• [EXERCISE OBJECTIVE]: Write out exactly, with no other output, the lines below from the one that contains "book name C++primer|" through the end.

*** Opening of RECORDS PROVIDED ***

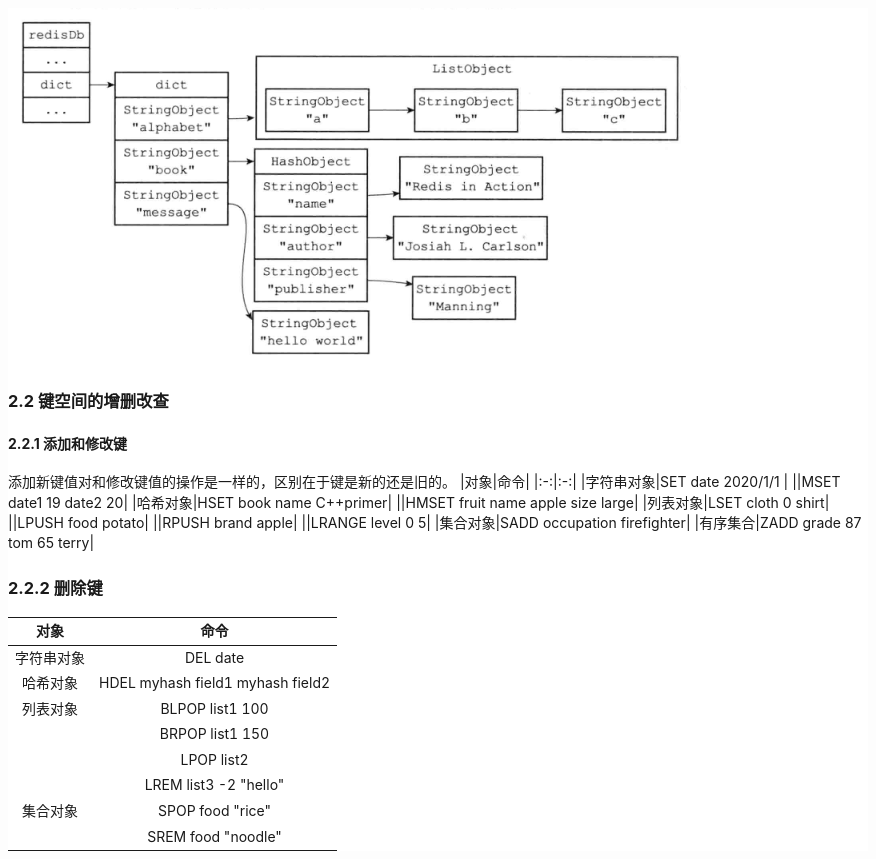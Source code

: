 ![](..\md图片\13_3.png)

### 2.2 键空间的增删改查
#### 2.2.1 添加和修改键
添加新键值对和修改键值的操作是一样的，区别在于键是新的还是旧的。
|对象|命令|
|:-:|:-:|
|字符串对象|SET date 2020/1/1 |
||MSET date1 19 date2 20|
|哈希对象|HSET book name C++primer|
||HMSET fruit name apple size large|
|列表对象|LSET cloth 0 shirt|
||LPUSH food potato|
||RPUSH brand apple|
||LRANGE level 0 5|
|集合对象|SADD occupation firefighter|
|有序集合|ZADD grade 87 tom 65 terry|
### 2.2.2 删除键
|对象|命令|
|:-:|:-:|
|字符串对象|DEL date|
|哈希对象|HDEL myhash field1 myhash field2|
|列表对象|BLPOP list1 100|
||BRPOP list1 150|
||LPOP list2|
||LREM list3 -2 "hello"|
|集合对象|SPOP food "rice"|
||SREM food "noodle"|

*** Close of RECORDS PROVIDED ***

• [REPLY]:
|哈希对象|HSET book name C++primer|
||HMSET fruit name apple size large|
|列表对象|LSET cloth 0 shirt|
||LPUSH food potato|
||RPUSH brand apple|
||LRANGE level 0 5|
|集合对象|SADD occupation firefighter|
|有序集合|ZADD grade 87 tom 65 terry|
### 2.2.2 删除键
|对象|命令|
|:-:|:-:|
|字符串对象|DEL date|
|哈希对象|HDEL myhash field1 myhash field2|
|列表对象|BLPOP list1 100|
||BRPOP list1 150|
||LPOP list2|
||LREM list3 -2 "hello"|
|集合对象|SPOP food "rice"|
||SREM food "noodle"|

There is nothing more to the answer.